Ahora, la aparición de documentación financiera puede fortalecer la hipótesis de que los recursos no permanecieron en el plano de las negociaciones, sino que comenzaron a circular mediante mecanismos concretos de transferencia internacional.
Uno de los puntos más sensibles del caso es el destino de parte de esos montos: los documentos divulgados señalan que una transferencia de dos millones de dólares fue enviada a Havengate Development Fund LP, un fondo radicado en Estados Unidos y vinculado a Paulo Calixto, abogado relacionado con Eduardo Bolsonaro, hermano de Flávio.
La divulgación de los documentos refuerza interrogantes sobre el uso de estructuras financieras internacionales vinculadas al entorno político bolsonarista y tiene el potencial de abrir nuevas líneas de investigación sobre el destino de los recursos.
Además, la presencia de Eduardo Bolsonaro en esa ecuación añade otra dimensión al episodio, ya que, desde su instalación en Estados Unidos en 2025, el exdiputado federal intensificó sus contactos con grupos conservadores norteamericanos y amplió su actividad internacional.
Ese contexto explica por qué algunos observadores consideran que el caso trasciende la financiación de una obra audiovisual.
La controversia se conecta con una red de relaciones políticas, empresariales y financieras que involucra a actores relevantes del bolsonarismo dentro y fuera de Brasil y coloca nuevamente bajo los reflectores a Daniel Vorcaro, figura central de una serie de investigaciones que han ocupado espacio en la prensa brasileña durante los últimos meses.
El exbanquero permanece preso desde marzo, cuando una nueva fase de la Operación Cumplimiento Cero derivó en su detención por presuntos delitos de organización criminal, corrupción, lavado de dinero, amenazas y obstrucción de la justicia.

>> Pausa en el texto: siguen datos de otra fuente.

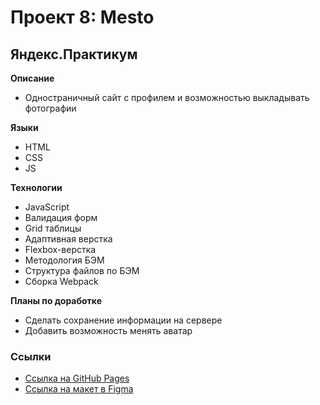 # Проект 8: Mesto
## Яндекс.Практикум

**Описание**
* Одностраничный сайт с профилем и возможностью выкладывать фотографии

**Языки**
* HTML
* CSS
* JS

**Технологии**
* JavaScript
* Валидация форм
* Grid таблицы
* Адаптивная верстка
* Flexbox-верстка
* Методология БЭМ
* Структура файлов по БЭМ
* Сборка Webpack

**Планы по доработке**
* Сделать сохранение информации на сервере
* Добавить возможность менять аватар

### Ссылки
* [Ссылка на GitHub Pages](https://ungitmih.github.io/mesto/)
* [Ссылка на макет в Figma](https://www.figma.com/file/kRVLKwYG3d1HGLvh7JFWRT/JavaScript.-Sprint-6)
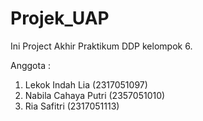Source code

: # Projek_UAP
Ini Project Akhir Praktikum DDP kelompok 6.

Anggota :
1. Lekok Indah Lia (2317051097)
2. Nabila Cahaya Putri (2357051010)
3. Ria Safitri (2317051113)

Intercept Brasil sostiene que mensajes intercambiados entre Vorcaro y personas cercanas muestran discusiones sobre cronogramas de pagos y mecanismos para concretar transferencias destinadas al filme.
Aunque los involucrados han negado irregularidades o cuestionado la interpretación de los hechos, medios locales apuntan que la publicación de estos documentos amplía la presión por explicaciones más detalladas.
En este contexto, el Partido de los Trabajadores solicitó este miércoles a la Policía Federal y al Tribunal Supremo Federal que investiguen la producción de “Dark Horse”.
Los abogados del partido del presidente Luiz Inácio Lula da Silva solicitan a las autoridades que indaguen si hubo abuso de poder económico y desvío de fondos para financiar clandestinamente la precampaña presidencial de Flávio Bolsonaro, además de otras posibles actividades ilícitas.
De acuerdo con la solicitud, destinar decenas de millones de reales a un proyecto concebido para exaltar la figura principal de un grupo político en pleno período electoral podría influir en la formación de la voluntad del electorado y comprometer el equilibrio de la contienda.